Y el político, como bien sabemos, siempre ha abogado y aboga por ahogar al futuro ahogado mediante mediáticas palabras y dis – cursos que suelen durar 4 años hasta llegar a la orgasmonización, ya que el ciudad – ano tiene como meta que se le meta el temido tema bien metido a través de los podadores poderes típicamente fuck ticos que, desde tiempo memo – ría bles eran la ilusión de madres y abuelas que año-raban que sus retoños de otoño fuesen a la uni-versidad para versarse y que, en su defecto defectuoso les saliesen avatares militares (antes de que los políticos abogaran por el poder), médicos (después de haber liquidado a curanderas, brujas y alquimistas) o curas (tras la previa bendición benedicta o «ven edicto» inquisitorial para liquidar a todo aquel que no perteneciese precisamente a dichos, nichos y bichos poderes fckng fuck ticos o fácticos, cuyas santas sedes son ahora los llamados «ay-untamientos»).
 
¡Qué error y horror entonces seguir con tanto ahinco esa follada de 90 minutos extenuante y repetitiva, en la que, como en todo acto carnal, se suda como un loco! Aunque en esta singular o colectiva ocasión se logran pocas situaciones embarazosas empero y en pedo siempre celebradas por esas multitudes ávidas de bronce, mausoleos y perdurabilidad.
 
Y los arqueros o porteros, que «preservan al-tivos» la virginidad de su equipo, no suelen llevarse tantas medallas como los goleadores, que en España hasta no hace mucho se los denominaba «pichichis» ( extraña palabra, pues). Y a lo que nosotros llamábamos «clásicos», ellos «derby» (en inglés). Poco a poco van incorporándose palabras a uno y otro lado del Atlántico que, espero y deseo, enriquezcan nuestra forma o deforma de hablar.
 
Así que, y para concluir, no desesperemos. Ya sabemos qué es lo que tiene «máséxito»: un deporte que ovula con una pelota y 22 tipos que la luchan hasta que la consiguen, cobrando por ello (como en toda profesión ancestral) grandes sumas que paga la clientela voyeurista.

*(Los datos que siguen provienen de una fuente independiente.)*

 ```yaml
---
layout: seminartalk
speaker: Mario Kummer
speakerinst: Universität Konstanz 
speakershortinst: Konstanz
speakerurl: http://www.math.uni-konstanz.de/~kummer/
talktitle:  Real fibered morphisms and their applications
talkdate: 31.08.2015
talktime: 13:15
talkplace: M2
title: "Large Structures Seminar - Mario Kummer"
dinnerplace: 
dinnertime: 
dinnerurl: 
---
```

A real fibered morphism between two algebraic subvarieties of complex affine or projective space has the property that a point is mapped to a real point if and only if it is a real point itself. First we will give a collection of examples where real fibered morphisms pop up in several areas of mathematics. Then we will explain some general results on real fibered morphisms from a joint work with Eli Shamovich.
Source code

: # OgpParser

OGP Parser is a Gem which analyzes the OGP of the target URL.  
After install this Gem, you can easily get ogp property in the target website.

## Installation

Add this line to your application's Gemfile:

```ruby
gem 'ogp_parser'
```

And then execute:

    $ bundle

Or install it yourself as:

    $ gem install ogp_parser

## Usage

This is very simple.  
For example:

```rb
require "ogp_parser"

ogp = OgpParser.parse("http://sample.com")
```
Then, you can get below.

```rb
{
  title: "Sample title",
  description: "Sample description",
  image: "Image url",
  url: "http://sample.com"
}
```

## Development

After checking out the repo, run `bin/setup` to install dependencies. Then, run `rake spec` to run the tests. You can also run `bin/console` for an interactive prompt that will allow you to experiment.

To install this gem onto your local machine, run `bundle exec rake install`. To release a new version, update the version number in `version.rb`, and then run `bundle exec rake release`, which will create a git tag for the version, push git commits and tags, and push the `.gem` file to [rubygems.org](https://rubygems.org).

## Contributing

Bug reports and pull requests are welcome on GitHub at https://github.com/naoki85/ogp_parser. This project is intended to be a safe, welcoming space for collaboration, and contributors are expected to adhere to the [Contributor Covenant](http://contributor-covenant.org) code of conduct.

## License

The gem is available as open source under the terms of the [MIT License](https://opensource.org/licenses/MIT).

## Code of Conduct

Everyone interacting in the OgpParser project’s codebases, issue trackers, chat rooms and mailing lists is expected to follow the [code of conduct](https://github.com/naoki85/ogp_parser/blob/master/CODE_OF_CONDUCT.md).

Guardiola celebrando un gol de Messi cogiéndolo por detrás

Sin duda, hemos evolucionado. Del circo romano al fútbol pañoca (actuales campeones) o sudaca (ex campeones), pasaron dos mil años. Y si los pañocas ganan y los sudacas y el resto guiri pierden, señal inequívoca de que para volver a subir de nivel habrá que cruzar pronto nuevamente el charco a Brasil, Argentina, México. Ya estoy acostumbrado a hacerlo y no me importaría repetir… ¡la jugada! Todo sea por aquello que escribí antes acerca o alejos de la «perdura-habilidad» y el bronce (o la copa).